What I’ve always loved about Tom Waits is his ability to sound like a cross between the granddaddies of the blues and a maniacal villain from a horror movie– cackling and playing the organ whilst some unsuspecting blonde beauty awakens to discover she’s been chained to a table. It’s the way his backbeats thump, his voice scratches between mournful and wizened, and reverberates with a raw anger and resentment. “Bad As Me”, Waits’s first new studio recording in seven years, delivers on all these points.

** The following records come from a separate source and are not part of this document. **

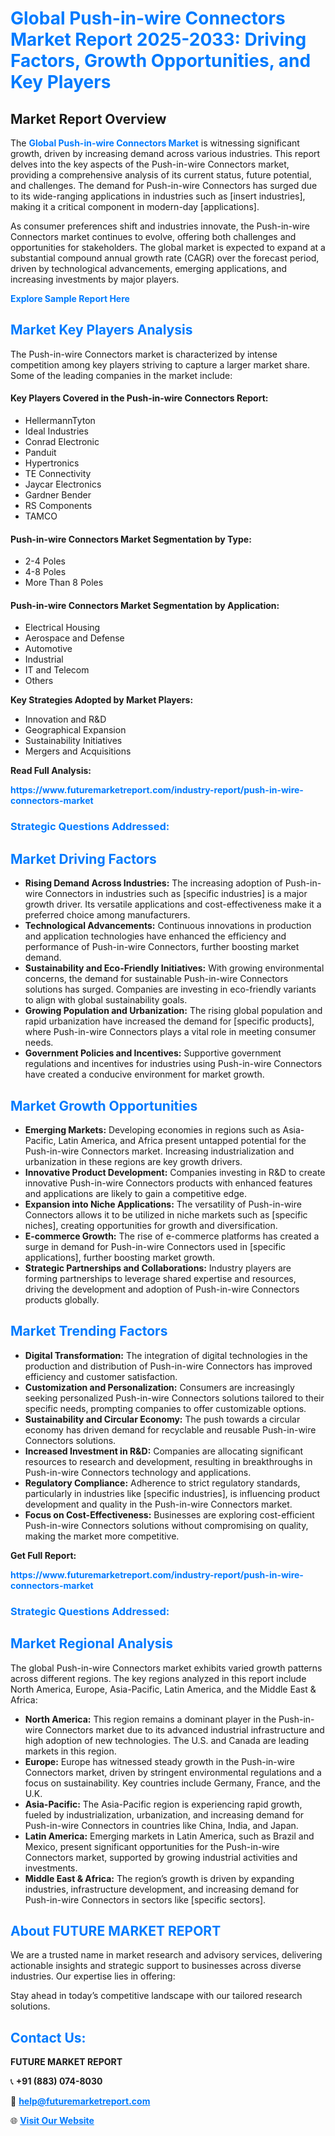 <h1 style="color: #007BFF;">Global Push-in-wire Connectors Market Report 2025-2033: Driving Factors, Growth Opportunities, and Key Players</h1>

<section id="overview">
<h2>Market Report Overview</h2>
<p>The <a href="https://www.futuremarketreport.com/industry-report/push-in-wire-connectors-market" style="color: #007BFF; text-decoration: none;"><strong>Global Push-in-wire Connectors Market</strong></a> is witnessing significant growth, driven by increasing demand across various industries. This report delves into the key aspects of the Push-in-wire Connectors market, providing a comprehensive analysis of its current status, future potential, and challenges. The demand for Push-in-wire Connectors has surged due to its wide-ranging applications in industries such as [insert industries], making it a critical component in modern-day [applications].</p>
<p>As consumer preferences shift and industries innovate, the Push-in-wire Connectors market continues to evolve, offering both challenges and opportunities for stakeholders. The global market is expected to expand at a substantial compound annual growth rate (CAGR) over the forecast period, driven by technological advancements, emerging applications, and increasing investments by major players.</p>
</section>

<section id="overview">
<p><a href="https://www.futuremarketreport.com/request-sample/reportId=76132" style="color: #007BFF; text-decoration: none;"><strong>Explore Sample Report Here</strong></a></p>
</section>

<section id="key-players">
<h2 style="color: #007BFF;">Market Key Players Analysis</h2>
<p>The Push-in-wire Connectors market is characterized by intense competition among key players striving to capture a larger market share. Some of the leading companies in the market include:</p>
<h4>Key Players Covered in the Push-in-wire Connectors Report:</h4>
<ul><li>HellermannTyton</li><li>Ideal Industries</li><li>Conrad Electronic</li><li>Panduit</li><li>Hypertronics</li><li>TE Connectivity</li><li>Jaycar Electronics</li><li>Gardner Bender</li><li>RS Components</li><li>TAMCO</li></ul>
<h4>Push-in-wire Connectors Market Segmentation by Type:</h4>
<ul><li>2-4 Poles</li><li>4-8 Poles</li><li>More Than 8 Poles</li></ul>

<h4>Push-in-wire Connectors Market Segmentation by Application:</h4>
<ul><li>Electrical Housing</li><li>Aerospace and Defense</li><li>Automotive</li><li>Industrial</li><li>IT and Telecom</li><li>Others</li></ul>
<p><strong>Key Strategies Adopted by Market Players:</strong></p>
<ul>
<li>Innovation and R&D</li>
<li>Geographical Expansion</li>
<li>Sustainability Initiatives</li>
<li>Mergers and Acquisitions</li>
</ul>
</section>

<section>
<p><strong>Read Full Analysis: </strong></p><a href="https://www.futuremarketreport.com/industry-report/push-in-wire-connectors-market" style="color: #007BFF; text-decoration: none;"><strong>https://www.futuremarketreport.com/industry-report/push-in-wire-connectors-market</strong></a>
<h3 style="color: #007BFF;">Strategic Questions Addressed:</h3>
</section>

<section id="driving-factors">
<h2 style="color: #007BFF;">Market Driving Factors</h2>
<ul>
<li><strong>Rising Demand Across Industries:</strong> The increasing adoption of Push-in-wire Connectors in industries such as [specific industries] is a major growth driver. Its versatile applications and cost-effectiveness make it a preferred choice among manufacturers.</li>
<li><strong>Technological Advancements:</strong> Continuous innovations in production and application technologies have enhanced the efficiency and performance of Push-in-wire Connectors, further boosting market demand.</li>
<li><strong>Sustainability and Eco-Friendly Initiatives:</strong> With growing environmental concerns, the demand for sustainable Push-in-wire Connectors solutions has surged. Companies are investing in eco-friendly variants to align with global sustainability goals.</li>
<li><strong>Growing Population and Urbanization:</strong> The rising global population and rapid urbanization have increased the demand for [specific products], where Push-in-wire Connectors plays a vital role in meeting consumer needs.</li>
<li><strong>Government Policies and Incentives:</strong> Supportive government regulations and incentives for industries using Push-in-wire Connectors have created a conducive environment for market growth.</li>
</ul>
</section>

<section id="growth-opportunities">
<h2 style="color: #007BFF;">Market Growth Opportunities</h2>
<ul>
<li><strong>Emerging Markets:</strong> Developing economies in regions such as Asia-Pacific, Latin America, and Africa present untapped potential for the Push-in-wire Connectors market. Increasing industrialization and urbanization in these regions are key growth drivers.</li>
<li><strong>Innovative Product Development:</strong> Companies investing in R&D to create innovative Push-in-wire Connectors products with enhanced features and applications are likely to gain a competitive edge.</li>
<li><strong>Expansion into Niche Applications:</strong> The versatility of Push-in-wire Connectors allows it to be utilized in niche markets such as [specific niches], creating opportunities for growth and diversification.</li>
<li><strong>E-commerce Growth:</strong> The rise of e-commerce platforms has created a surge in demand for Push-in-wire Connectors used in [specific applications], further boosting market growth.</li>
<li><strong>Strategic Partnerships and Collaborations:</strong> Industry players are forming partnerships to leverage shared expertise and resources, driving the development and adoption of Push-in-wire Connectors products globally.</li>
</ul>
</section>

<section id="trending-factors">
<h2 style="color: #007BFF;">Market Trending Factors</h2>
<ul>
<li><strong>Digital Transformation:</strong> The integration of digital technologies in the production and distribution of Push-in-wire Connectors has improved efficiency and customer satisfaction.</li>
<li><strong>Customization and Personalization:</strong> Consumers are increasingly seeking personalized Push-in-wire Connectors solutions tailored to their specific needs, prompting companies to offer customizable options.</li>
<li><strong>Sustainability and Circular Economy:</strong> The push towards a circular economy has driven demand for recyclable and reusable Push-in-wire Connectors solutions.</li>
<li><strong>Increased Investment in R&D:</strong> Companies are allocating significant resources to research and development, resulting in breakthroughs in Push-in-wire Connectors technology and applications.</li>
<li><strong>Regulatory Compliance:</strong> Adherence to strict regulatory standards, particularly in industries like [specific industries], is influencing product development and quality in the Push-in-wire Connectors market.</li>
<li><strong>Focus on Cost-Effectiveness:</strong> Businesses are exploring cost-efficient Push-in-wire Connectors solutions without compromising on quality, making the market more competitive.</li>
</ul>
</section>

<section>
<p><strong>Get Full Report: </strong></p><a href="https://www.futuremarketreport.com/industry-report/push-in-wire-connectors-market" style="color: #007BFF; text-decoration: none;"><strong>https://www.futuremarketreport.com/industry-report/push-in-wire-connectors-market</strong></a>
<h3 style="color: #007BFF;">Strategic Questions Addressed:</h3>
</section>


<section id="regional-analysis">
<h2 style="color: #007BFF;">Market Regional Analysis</h2>
<p>The global Push-in-wire Connectors market exhibits varied growth patterns across different regions. The key regions analyzed in this report include North America, Europe, Asia-Pacific, Latin America, and the Middle East & Africa:</p>
<ul>
<li><strong>North America:</strong> This region remains a dominant player in the Push-in-wire Connectors market due to its advanced industrial infrastructure and high adoption of new technologies. The U.S. and Canada are leading markets in this region.</li>
<li><strong>Europe:</strong> Europe has witnessed steady growth in the Push-in-wire Connectors market, driven by stringent environmental regulations and a focus on sustainability. Key countries include Germany, France, and the U.K.</li>
<li><strong>Asia-Pacific:</strong> The Asia-Pacific region is experiencing rapid growth, fueled by industrialization, urbanization, and increasing demand for Push-in-wire Connectors in countries like China, India, and Japan.</li>
<li><strong>Latin America:</strong> Emerging markets in Latin America, such as Brazil and Mexico, present significant opportunities for the Push-in-wire Connectors market, supported by growing industrial activities and investments.</li>
<li><strong>Middle East & Africa:</strong> The region’s growth is driven by expanding industries, infrastructure development, and increasing demand for Push-in-wire Connectors in sectors like [specific sectors].</li>
</ul>
</section>

<footer>
<h2 style="color: #007BFF;">About FUTURE MARKET REPORT</h2>
<p>We are a trusted name in market research and advisory services, delivering actionable insights and strategic support to businesses across diverse industries. Our expertise lies in offering:</p>

<p>Stay ahead in today’s competitive landscape with our tailored research solutions.</p>

<h2 style="color: #007BFF;">Contact Us:</h2>
<p><strong>FUTURE MARKET REPORT</strong></p>
<p>📞 <strong>+91 (883) 074-8030</strong></p>
<p>📧 <strong><a href="mailto:help@futuremarketreport.com" style="color: #007BFF;">help@futuremarketreport.com</a></strong></p>
<p>🌐 <strong><a href="https://www.futuremarketreport.com/" style="color: #007BFF;">Visit Our Website</a></strong></p>
</footer>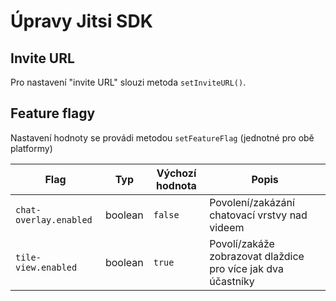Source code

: # Úpravy Jitsi SDK

## Invite URL

Pro nastavení "invite URL" slouzi metoda `setInviteURL()`.

## Feature flagy

 Nastavení hodnoty se provádi metodou `setFeatureFlag` (jednotné pro obě platformy)

| Flag                   | Typ     | Výchozí hodnota | Popis                                                        |
| ---------------------- | ------- | --------------- | ------------------------------------------------------------ |
| `chat-overlay.enabled` | boolean | `false`         | Povolení/zakázání chatovací vrstvy nad videem                |
| `tile-view.enabled`    | boolean | `true`          | Povolí/zakáže zobrazovat dlaždice pro více jak dva účastníky |
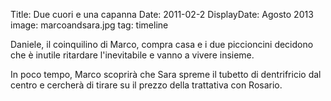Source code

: Title: Due cuori e una capanna
Date: 2011-02-2
DisplayDate: Agosto 2013
image: marcoandsara.jpg
tag: timeline

Daniele, il coinquilino di Marco, compra casa e i due piccioncini
decidono che è inutile ritardare l'inevitabile e vanno a vivere
insieme.

In poco tempo, Marco scoprirà che Sara spreme il tubetto di
dentrifricio dal centro e cercherà di tirare su il prezzo della
trattativa con Rosario.
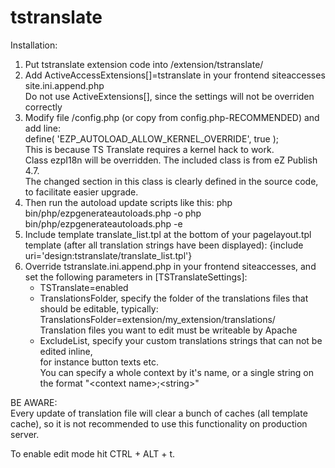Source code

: tstranslate
===========

Installation:

1. Put tstranslate extension code into <ezRoot>/extension/tstranslate/
2. Add ActiveAccessExtensions[]=tstranslate in your frontend siteaccesses site.ini.append.php  
   Do not use ActiveExtensions[], since the settings will not be overriden correctly
3. Modify file <ezRoot>/config.php (or copy from config.php-RECOMMENDED) and add line:  
   define( 'EZP_AUTOLOAD_ALLOW_KERNEL_OVERRIDE', true );  
   This is because TS Translate requires a kernel hack to work.  
   Class ezpI18n will be overridden. The included class is from eZ Publish 4.7.  
   The changed section in this class is clearly defined in the source code, to facilitate easier upgrade.
4. Then run the autoload update scripts like this:
   php bin/php/ezpgenerateautoloads.php -o
   php bin/php/ezpgenerateautoloads.php -e
5. Include template translate_list.tpl at the bottom of your pagelayout.tpl template (after all translation strings have been displayed):
   {include uri='design:tstranslate/translate_list.tpl'}
6. Override tstranslate.ini.append.php in your frontend siteaccesses, and set the following parameters in [TSTranslateSettings]:  
   * TSTranslate=enabled  
   * TranslationsFolder, specify the folder of the translations files that should be editable, typically:  
     TranslationsFolder=extension/my_extension/translations/  
     Translation files you want to edit must be writeable by Apache  
   * ExcludeList, specify your custom translations strings that can not be edited inline,  
     for instance button texts etc.  
     You can specify a whole context by it's name, or a single string on the format "&lt;context name&gt;;&lt;string&gt;"  

BE AWARE:  
   Every update of translation file will clear a bunch of caches (all template cache),
   so it is not recommended to use this functionality on production server.
   
To enable edit mode hit CTRL + ALT + t.

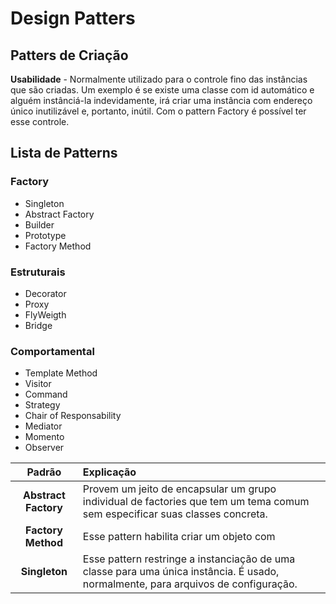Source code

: # Design Patters

## Patters de Criação

**Usabilidade** - Normalmente utilizado para o controle fino das instâncias que são criadas. Um exemplo é se existe uma classe com id automático e alguém instânciá-la indevidamente, irá criar uma instância com endereço único inutilizável e, portanto, inútil. Com o pattern Factory é possível ter esse controle.
## Lista de Patterns
### Factory
* Singleton
* Abstract Factory
* Builder
* Prototype
* Factory Method
### Estruturais
* Decorator
* Proxy
* FlyWeigth
* Bridge
### Comportamental
* Template Method
* Visitor
* Command
* Strategy
* Chair of Responsability
* Mediator
* Momento
* Observer

Padrão | Explicação
:-----:|:-----------
**Abstract Factory** | Provem um jeito de encapsular um grupo individual de factories que tem um tema comum sem especificar suas classes concreta.
**Factory Method** | Esse pattern habilita criar um objeto com 
**Singleton** | Esse pattern restringe a instanciação de uma classe para uma única instância. É usado, normalmente, para arquivos de configuração. 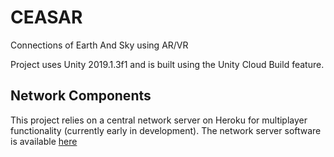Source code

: # CEASAR
Connections of Earth And Sky using AR/VR

Project uses Unity 2019.1.3f1 and is built using the Unity Cloud Build feature.

## Network Components
This project relies on a central network server on Heroku for multiplayer functionality (currently early in development). The network server software is available [here](https://github.com/concord-consortium/CEASAR-server)
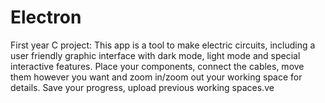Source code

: # Electron
First year C project: This app is a tool to make electric circuits, including a user friendly graphic interface with dark mode, light mode and special interactive features. Place your components, connect the cables, move them however you want and zoom in/zoom out your working space for details. Save your progress, upload previous working spaces.ve
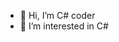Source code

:- 👋 Hi, I’m С# coder
- 👀 I’m interested in C#
  

<!---
Svyatoslav225/Svyatoslav225 is a ✨ special ✨ repository because its `README.md` (this file) appears on your GitHub profile.
You can click the Preview link to take a look at your changes.
--->
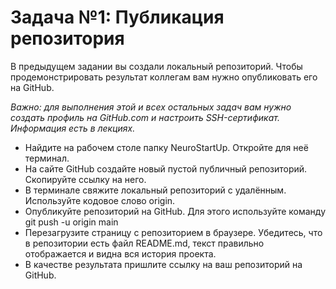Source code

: # Задача №1: Публикация репозитория
В предыдущем задании вы создали локальный репозиторий. Чтобы продемонстрировать результат коллегам вам нужно опубликовать его на GitHub.

*Важно: для выполнения этой и всех остальных задач вам нужно создать профиль на GitHub.com и настроить SSH-сертификат. Информация есть в лекциях.*

- Найдите на рабочем столе папку NeuroStartUp. Откройте для неё терминал.
- На сайте GitHub создайте новый пустой публичный репозиторий. Скопируйте ссылку на него.
- В терминале свяжите локальный репозиторий с удалённым. Используйте кодовое слово origin.
- Опубликуйте репозиторий на GitHub. Для этого используйте команду git push -u origin main
- Перезагрузите страницу с репозиторием в браузере. Убедитесь, что в репозитории есть файл README.md, текст правильно отображается и видна вся история проекта.
- В качестве результата пришлите ссылку на ваш репозиторий на GitHub.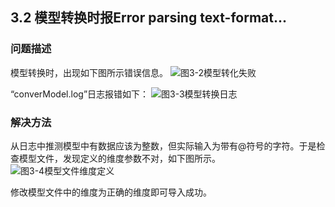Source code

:## 3.2 模型转换时报Error parsing text-format...
### 问题描述
模型转换时，出现如下图所示错误信息。
![图3-2模型转化失败](https://gitee.com/Atlas200DK/FAQ/raw/master/part3/img/3-2.jpg)


“converModel.log”日志报错如下：
![图3-3模型转换日志](https://gitee.com/Atlas200DK/FAQ/raw/master/part3/img/3-3.jpg)


### 解决方法
从日志中推测模型中有数据应该为整数，但实际输入为带有@符号的字符。于是检查模型文件，发现定义的维度参数不对，如下图所示。
![图3-4模型文件维度定义](https://gitee.com/Atlas200DK/FAQ/raw/master/part3/img/3-4.jpg)


修改模型文件中的维度为正确的维度即可导入成功。

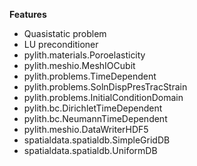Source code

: 
**Features**

* Quasistatic problem
* LU preconditioner
* pylith.materials.Poroelasticity
* pylith.meshio.MeshIOCubit
* pylith.problems.TimeDependent
* pylith.problems.SolnDispPresTracStrain
* pylith.problems.InitialConditionDomain
* pylith.bc.DirichletTimeDependent
* pylith.bc.NeumannTimeDependent
* pylith.meshio.DataWriterHDF5
* spatialdata.spatialdb.SimpleGridDB
* spatialdata.spatialdb.UniformDB
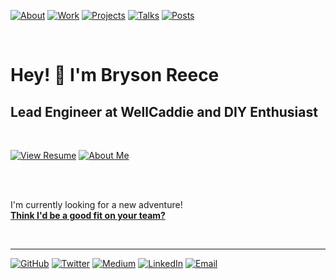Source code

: [![About](https://img.shields.io/badge/-about-inactive)](https://bryson.cc/about)
[![Work](https://img.shields.io/badge/-work-inactive)](https://bryson.cc/work)
[![Projects](https://img.shields.io/badge/-projects-inactive)](https://bryson.cc.projects)
[![Talks](https://img.shields.io/badge/-talks-inactive)](https://bryson.cc/talks)
[![Posts](https://img.shields.io/badge/-posts-inactive)](https://bryson.cc/posts)

<br>

# Hey! 👋 I'm Bryson Reece
## Lead Engineer at WellCaddie and DIY Enthusiast

<br>

[![View Resume](https://img.shields.io/badge/-View%20Resume-red)](https://github.com/brysonreece/bryson.cc/blob/master/resources/files/bryson-reece-resume.pdf)
[![About Me](https://img.shields.io/badge/-About%20Me-blue)](https://github.com/brysonreece/bryson.cc/blob/master/resources/content/about.md)

<br>
<br>

I'm currently looking for a new adventure!</br>
<strong><a href="mailto:hey@bryson.cc?subject=Let's build something great together!">Think I'd be a good fit on your team?</a></strong>

<br>

----

[![GitHub](https://img.shields.io/badge/-GitHub-inactive)](https://github.com/brysonreece)
[![Twitter](https://img.shields.io/badge/-Twitter-inactive)](https://twitter.com/brysonio)
[![Medium](https://img.shields.io/badge/-Medium-inactive)](https://medium.com/@brysonreece)
[![LinkedIn](https://img.shields.io/badge/-LinkedIn-inactive)](https://www.linkedin.com/in/brysonreece/)
[![Email](https://img.shields.io/badge/-Email-inactive)](mailto:hey@bryson.cc)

But listening to “Bad As Me” prompts me to stress the heart of the prowess of the Waits and Kathleen Brennan songwriting duo. “Kiss Me” uses all of its instrumentals as a means to demonstrate the chiaroscuro of Waits’s voice, highlighting and shadowing his vocals exactly where needs be. Piano, bass, and guitar weave in and out of the melody line, each instrument acting as both harmony and syncopation in all the proper places. It’s this understanding of each line of music in a song as a part of a cohesive whole that provides the foundation for Waits’s lyrical performances.
Sometimes Waits, on paper, seems to be speaking his own language, but heard in song he is universally communicative. Take title track “Bad As Me”, where a series of metaphors that have to be heard to be understood flow one upon the other –“You’re the fly in my beer… you’re the letter from Jesus on the bathroom wall… you’re mother superior, with only a bra”. This sort of lyric writing shouldn’t come as a surprise from the man who revelled in his ‘difficult’ reputation upon his induction to the Rock ‘n’ Roll Hall of Fame: “they say that I have no hits and that I’m difficult to work with. And they say that like it’s a bad thing.”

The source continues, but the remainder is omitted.